How the Mighty Fall
Leo Apotheker is arguably the worst CEO of the 21st Century (so far). He was some sort of a corporate terrorist that systematically destroyed the value of HP. His strategic mistakes were of such magnitude that, really, it is difficult to believe somebody could be so incompetent.
In essence his mistake was trying to convert HP into something it couldn't be.
To better visualize it, here is a sport's simile:
Apotheker managed a Baseball team and when he was hired to manage a Soccer team he thought: the only game I know how to play is Baseball, so I'll make this Soccer team play Baseball. No matter how brilliant a CEO is (and certainly Apotheker was one of the dullest) this transition is impossible.
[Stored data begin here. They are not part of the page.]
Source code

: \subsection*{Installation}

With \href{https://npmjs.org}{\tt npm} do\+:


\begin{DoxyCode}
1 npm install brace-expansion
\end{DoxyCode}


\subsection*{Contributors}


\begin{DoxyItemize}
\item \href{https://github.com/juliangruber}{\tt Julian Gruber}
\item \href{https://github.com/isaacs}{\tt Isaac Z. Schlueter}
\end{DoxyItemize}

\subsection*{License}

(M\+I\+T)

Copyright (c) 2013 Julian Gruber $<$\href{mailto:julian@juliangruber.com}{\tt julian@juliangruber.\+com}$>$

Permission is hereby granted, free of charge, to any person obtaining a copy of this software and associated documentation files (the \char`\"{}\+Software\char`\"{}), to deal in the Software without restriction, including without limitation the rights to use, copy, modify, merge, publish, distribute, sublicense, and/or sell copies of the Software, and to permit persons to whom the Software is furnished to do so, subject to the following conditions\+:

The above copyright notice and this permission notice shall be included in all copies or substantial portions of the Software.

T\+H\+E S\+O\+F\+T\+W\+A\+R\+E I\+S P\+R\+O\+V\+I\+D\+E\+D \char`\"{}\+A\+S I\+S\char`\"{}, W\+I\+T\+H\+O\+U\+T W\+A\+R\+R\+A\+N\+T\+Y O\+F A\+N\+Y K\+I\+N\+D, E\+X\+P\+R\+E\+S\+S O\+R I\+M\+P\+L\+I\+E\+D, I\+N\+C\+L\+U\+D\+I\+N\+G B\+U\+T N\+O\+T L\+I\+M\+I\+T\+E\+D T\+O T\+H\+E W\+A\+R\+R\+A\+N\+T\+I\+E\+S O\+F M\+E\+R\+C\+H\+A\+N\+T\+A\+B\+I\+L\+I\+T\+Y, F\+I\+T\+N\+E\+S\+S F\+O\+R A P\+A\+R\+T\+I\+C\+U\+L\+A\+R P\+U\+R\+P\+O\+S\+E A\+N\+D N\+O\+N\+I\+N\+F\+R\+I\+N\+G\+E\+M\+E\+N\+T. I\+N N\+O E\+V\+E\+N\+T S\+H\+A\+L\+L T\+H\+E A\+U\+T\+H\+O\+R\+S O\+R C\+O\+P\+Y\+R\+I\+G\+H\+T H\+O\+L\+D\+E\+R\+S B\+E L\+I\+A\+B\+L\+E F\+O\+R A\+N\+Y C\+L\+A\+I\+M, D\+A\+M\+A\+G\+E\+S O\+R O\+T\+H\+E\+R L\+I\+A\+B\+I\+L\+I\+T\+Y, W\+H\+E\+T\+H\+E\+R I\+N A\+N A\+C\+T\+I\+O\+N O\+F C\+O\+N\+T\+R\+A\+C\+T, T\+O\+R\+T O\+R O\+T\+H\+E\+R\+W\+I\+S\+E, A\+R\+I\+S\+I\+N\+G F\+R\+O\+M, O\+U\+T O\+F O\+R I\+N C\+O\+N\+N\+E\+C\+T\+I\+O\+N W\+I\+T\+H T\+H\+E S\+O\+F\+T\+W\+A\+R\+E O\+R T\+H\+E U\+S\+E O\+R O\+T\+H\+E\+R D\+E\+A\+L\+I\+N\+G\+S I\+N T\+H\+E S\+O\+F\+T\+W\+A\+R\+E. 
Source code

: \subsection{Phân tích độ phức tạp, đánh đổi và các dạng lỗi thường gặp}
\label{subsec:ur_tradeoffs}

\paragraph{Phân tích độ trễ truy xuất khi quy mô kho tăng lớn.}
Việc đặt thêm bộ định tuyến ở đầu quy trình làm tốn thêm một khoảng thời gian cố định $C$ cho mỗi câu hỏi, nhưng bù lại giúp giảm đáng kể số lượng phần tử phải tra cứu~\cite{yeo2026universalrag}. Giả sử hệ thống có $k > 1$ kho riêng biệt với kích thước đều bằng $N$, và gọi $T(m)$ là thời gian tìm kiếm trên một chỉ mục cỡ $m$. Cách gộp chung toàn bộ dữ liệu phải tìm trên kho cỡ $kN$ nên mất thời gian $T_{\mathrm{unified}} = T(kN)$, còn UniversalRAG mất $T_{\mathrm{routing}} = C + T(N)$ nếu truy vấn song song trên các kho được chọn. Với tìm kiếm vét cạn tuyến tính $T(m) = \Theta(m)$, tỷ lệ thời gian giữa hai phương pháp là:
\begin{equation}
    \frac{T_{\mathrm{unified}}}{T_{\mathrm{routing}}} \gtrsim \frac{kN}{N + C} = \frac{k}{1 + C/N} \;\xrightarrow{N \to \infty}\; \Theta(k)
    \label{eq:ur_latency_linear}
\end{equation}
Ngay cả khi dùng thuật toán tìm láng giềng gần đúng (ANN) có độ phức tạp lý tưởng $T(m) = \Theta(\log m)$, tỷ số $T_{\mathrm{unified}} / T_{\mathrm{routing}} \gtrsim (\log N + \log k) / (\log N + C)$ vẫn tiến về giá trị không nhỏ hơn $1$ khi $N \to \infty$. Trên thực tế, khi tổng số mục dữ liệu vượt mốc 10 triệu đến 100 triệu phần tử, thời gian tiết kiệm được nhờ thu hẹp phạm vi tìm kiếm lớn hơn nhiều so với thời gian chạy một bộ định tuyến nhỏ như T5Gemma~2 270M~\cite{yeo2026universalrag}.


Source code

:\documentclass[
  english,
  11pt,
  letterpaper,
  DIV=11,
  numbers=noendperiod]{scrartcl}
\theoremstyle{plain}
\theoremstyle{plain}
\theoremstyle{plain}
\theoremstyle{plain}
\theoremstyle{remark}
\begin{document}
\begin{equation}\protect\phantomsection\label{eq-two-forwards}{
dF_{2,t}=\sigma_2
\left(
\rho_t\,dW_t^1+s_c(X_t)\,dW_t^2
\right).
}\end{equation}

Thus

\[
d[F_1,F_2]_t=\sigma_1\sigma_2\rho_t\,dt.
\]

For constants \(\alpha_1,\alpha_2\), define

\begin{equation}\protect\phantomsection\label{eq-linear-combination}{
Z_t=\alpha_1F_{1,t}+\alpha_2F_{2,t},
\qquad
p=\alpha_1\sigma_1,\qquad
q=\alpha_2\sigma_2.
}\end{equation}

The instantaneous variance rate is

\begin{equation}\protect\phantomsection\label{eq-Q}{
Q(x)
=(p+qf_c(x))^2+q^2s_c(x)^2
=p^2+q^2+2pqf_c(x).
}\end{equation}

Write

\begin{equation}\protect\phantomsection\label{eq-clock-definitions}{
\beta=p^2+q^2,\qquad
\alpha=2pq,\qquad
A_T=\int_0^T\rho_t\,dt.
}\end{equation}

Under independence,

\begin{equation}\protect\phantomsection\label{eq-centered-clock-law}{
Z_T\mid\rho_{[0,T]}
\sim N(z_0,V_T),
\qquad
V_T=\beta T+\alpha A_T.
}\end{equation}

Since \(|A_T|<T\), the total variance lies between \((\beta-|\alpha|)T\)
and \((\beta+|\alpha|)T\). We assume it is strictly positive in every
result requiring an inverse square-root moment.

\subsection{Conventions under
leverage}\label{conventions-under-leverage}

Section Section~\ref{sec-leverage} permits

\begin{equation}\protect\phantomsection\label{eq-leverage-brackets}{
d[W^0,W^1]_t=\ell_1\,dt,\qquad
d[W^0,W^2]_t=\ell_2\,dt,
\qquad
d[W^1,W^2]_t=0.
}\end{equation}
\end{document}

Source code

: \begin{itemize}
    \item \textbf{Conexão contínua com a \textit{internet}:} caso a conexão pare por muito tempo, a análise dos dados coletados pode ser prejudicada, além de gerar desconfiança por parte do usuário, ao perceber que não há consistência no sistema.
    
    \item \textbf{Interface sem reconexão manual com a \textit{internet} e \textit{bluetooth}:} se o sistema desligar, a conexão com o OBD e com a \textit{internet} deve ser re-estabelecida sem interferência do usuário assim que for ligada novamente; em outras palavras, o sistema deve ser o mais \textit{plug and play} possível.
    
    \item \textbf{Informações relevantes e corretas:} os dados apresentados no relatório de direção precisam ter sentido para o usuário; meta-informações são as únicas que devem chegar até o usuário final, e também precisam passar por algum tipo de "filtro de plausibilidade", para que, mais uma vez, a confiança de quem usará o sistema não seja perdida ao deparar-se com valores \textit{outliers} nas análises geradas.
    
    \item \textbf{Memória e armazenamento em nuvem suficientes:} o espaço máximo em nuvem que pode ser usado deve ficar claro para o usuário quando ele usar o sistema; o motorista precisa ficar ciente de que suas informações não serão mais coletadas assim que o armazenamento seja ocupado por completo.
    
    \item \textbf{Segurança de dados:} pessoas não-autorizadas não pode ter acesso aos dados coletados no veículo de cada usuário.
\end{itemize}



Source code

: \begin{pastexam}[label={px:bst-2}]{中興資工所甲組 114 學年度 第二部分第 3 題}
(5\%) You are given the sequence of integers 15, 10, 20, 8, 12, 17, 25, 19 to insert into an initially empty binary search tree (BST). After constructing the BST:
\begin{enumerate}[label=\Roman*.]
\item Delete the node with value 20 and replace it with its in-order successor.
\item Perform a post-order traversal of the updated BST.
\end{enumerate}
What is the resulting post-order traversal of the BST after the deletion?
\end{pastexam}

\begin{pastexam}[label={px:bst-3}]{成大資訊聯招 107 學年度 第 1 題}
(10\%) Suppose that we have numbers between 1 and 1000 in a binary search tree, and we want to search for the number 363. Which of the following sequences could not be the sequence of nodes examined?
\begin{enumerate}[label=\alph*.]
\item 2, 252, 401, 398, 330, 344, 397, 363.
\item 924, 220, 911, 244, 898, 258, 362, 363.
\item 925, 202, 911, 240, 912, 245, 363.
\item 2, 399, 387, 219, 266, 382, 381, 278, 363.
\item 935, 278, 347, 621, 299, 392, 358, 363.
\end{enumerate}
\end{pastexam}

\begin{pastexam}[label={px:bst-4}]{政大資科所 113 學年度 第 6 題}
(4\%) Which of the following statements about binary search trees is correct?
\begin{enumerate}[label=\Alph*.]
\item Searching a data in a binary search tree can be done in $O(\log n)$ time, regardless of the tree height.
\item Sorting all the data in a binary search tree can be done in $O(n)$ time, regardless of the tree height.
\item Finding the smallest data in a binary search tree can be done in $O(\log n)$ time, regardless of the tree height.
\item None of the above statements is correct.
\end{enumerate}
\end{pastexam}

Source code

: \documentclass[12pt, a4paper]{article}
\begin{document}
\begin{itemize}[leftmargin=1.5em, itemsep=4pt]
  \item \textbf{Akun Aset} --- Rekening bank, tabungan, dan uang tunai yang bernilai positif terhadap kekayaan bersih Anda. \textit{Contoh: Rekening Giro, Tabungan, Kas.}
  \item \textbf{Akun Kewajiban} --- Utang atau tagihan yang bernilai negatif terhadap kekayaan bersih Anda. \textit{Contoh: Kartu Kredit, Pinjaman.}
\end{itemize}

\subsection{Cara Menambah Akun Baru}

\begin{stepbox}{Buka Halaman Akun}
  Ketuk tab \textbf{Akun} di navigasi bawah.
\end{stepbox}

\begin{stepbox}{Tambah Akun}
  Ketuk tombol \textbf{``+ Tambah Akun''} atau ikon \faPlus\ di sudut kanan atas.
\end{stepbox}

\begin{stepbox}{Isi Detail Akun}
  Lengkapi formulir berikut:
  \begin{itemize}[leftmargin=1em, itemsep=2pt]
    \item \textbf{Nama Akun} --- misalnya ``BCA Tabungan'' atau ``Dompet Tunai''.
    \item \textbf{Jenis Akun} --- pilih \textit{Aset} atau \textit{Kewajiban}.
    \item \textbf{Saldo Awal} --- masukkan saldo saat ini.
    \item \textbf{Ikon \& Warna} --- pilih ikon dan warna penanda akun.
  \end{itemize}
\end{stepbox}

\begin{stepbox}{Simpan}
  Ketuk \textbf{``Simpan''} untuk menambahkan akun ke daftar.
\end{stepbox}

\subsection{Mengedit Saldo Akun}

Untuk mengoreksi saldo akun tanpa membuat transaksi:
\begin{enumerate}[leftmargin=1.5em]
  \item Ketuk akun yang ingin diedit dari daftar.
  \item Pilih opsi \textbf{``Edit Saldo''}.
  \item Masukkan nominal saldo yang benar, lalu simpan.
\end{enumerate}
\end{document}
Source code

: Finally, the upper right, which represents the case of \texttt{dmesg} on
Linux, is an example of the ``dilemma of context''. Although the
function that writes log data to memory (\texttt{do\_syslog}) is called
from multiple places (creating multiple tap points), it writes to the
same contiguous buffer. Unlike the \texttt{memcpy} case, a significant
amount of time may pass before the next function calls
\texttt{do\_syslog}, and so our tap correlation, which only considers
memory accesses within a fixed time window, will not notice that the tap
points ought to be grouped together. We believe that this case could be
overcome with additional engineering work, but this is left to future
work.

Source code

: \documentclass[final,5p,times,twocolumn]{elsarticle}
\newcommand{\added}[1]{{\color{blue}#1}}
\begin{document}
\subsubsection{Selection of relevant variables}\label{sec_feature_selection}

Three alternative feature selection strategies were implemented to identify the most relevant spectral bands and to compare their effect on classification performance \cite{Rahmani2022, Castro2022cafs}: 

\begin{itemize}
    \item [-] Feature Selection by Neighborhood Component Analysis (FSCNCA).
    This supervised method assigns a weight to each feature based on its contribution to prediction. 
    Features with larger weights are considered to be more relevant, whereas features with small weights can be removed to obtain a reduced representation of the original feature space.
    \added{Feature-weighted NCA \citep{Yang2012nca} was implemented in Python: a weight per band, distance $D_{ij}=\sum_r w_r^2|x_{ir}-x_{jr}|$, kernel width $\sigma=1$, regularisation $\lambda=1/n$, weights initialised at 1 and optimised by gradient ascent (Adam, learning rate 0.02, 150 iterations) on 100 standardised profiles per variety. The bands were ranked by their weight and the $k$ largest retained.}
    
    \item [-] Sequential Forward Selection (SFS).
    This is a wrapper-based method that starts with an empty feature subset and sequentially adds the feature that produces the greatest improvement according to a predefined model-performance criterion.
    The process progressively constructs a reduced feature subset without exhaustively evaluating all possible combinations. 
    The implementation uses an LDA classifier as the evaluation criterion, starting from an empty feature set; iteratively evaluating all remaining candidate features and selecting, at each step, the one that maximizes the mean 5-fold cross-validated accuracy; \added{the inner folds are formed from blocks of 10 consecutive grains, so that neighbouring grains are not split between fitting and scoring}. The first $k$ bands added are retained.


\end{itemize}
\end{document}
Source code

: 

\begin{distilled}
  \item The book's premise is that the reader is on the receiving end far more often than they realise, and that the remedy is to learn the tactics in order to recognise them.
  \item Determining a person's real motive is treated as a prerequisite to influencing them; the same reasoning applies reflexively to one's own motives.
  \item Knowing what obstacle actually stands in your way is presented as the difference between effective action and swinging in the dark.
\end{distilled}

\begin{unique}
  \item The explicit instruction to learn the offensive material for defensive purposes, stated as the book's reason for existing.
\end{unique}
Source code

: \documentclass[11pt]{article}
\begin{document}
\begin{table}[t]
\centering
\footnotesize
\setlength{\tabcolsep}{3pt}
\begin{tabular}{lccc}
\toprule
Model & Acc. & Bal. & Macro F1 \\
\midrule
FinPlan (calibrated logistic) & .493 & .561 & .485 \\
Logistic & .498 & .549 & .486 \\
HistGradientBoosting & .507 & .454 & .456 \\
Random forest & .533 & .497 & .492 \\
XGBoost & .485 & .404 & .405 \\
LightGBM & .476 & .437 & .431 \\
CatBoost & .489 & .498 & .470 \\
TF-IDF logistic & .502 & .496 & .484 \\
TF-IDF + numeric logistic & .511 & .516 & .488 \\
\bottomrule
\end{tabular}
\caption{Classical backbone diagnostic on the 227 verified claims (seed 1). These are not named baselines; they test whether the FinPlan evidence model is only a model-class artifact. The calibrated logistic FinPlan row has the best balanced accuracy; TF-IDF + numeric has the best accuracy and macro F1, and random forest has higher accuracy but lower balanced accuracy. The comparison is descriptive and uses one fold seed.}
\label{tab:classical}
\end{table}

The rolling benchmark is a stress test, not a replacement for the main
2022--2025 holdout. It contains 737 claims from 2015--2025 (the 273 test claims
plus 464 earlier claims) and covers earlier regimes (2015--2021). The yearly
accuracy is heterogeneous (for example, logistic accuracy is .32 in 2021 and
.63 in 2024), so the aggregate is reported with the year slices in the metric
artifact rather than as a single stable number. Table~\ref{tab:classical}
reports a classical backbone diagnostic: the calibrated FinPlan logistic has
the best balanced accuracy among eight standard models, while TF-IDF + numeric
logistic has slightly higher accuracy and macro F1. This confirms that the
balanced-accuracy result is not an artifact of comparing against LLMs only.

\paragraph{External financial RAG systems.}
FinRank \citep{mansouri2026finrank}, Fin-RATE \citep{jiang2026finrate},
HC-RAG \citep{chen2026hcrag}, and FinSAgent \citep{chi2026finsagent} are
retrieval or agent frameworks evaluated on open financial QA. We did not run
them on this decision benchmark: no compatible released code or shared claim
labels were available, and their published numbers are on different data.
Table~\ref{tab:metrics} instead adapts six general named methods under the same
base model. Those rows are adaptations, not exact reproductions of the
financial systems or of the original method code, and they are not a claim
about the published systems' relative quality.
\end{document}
For a CEO to try what Apotheker did at HP requires boundless arrogance plus a high dose of stupidity and the result is always the same: a corporate catastrophe.
The antidote to the above foolishness is the book How the Mighty Fall by Jim Collins. All CEOs recruited from the outside should read this book. The CEO does NOT have a blank slate to build a strategy. They need to understand what the people in the company they lead are capable of and then plan accordingly.
Another example of this foolishness is Kodak. The external CEO, Antonio Perez, decided to abandon its moribund film business and compete head on with Cannon, Sony and Samsung in digital photography. And then, since he came from HP, made the more asinine decision of competing with HP in printers. Again, this is equivalent to a water polo team manager deciding that they will now play professional football. It will never work.
Apotheker was fired before the damage to HP was irreversible. Kodak was not as lucky. If Kodak is not bought soon by another company, it will inevitably continue on the road to bankruptcy and liquidation.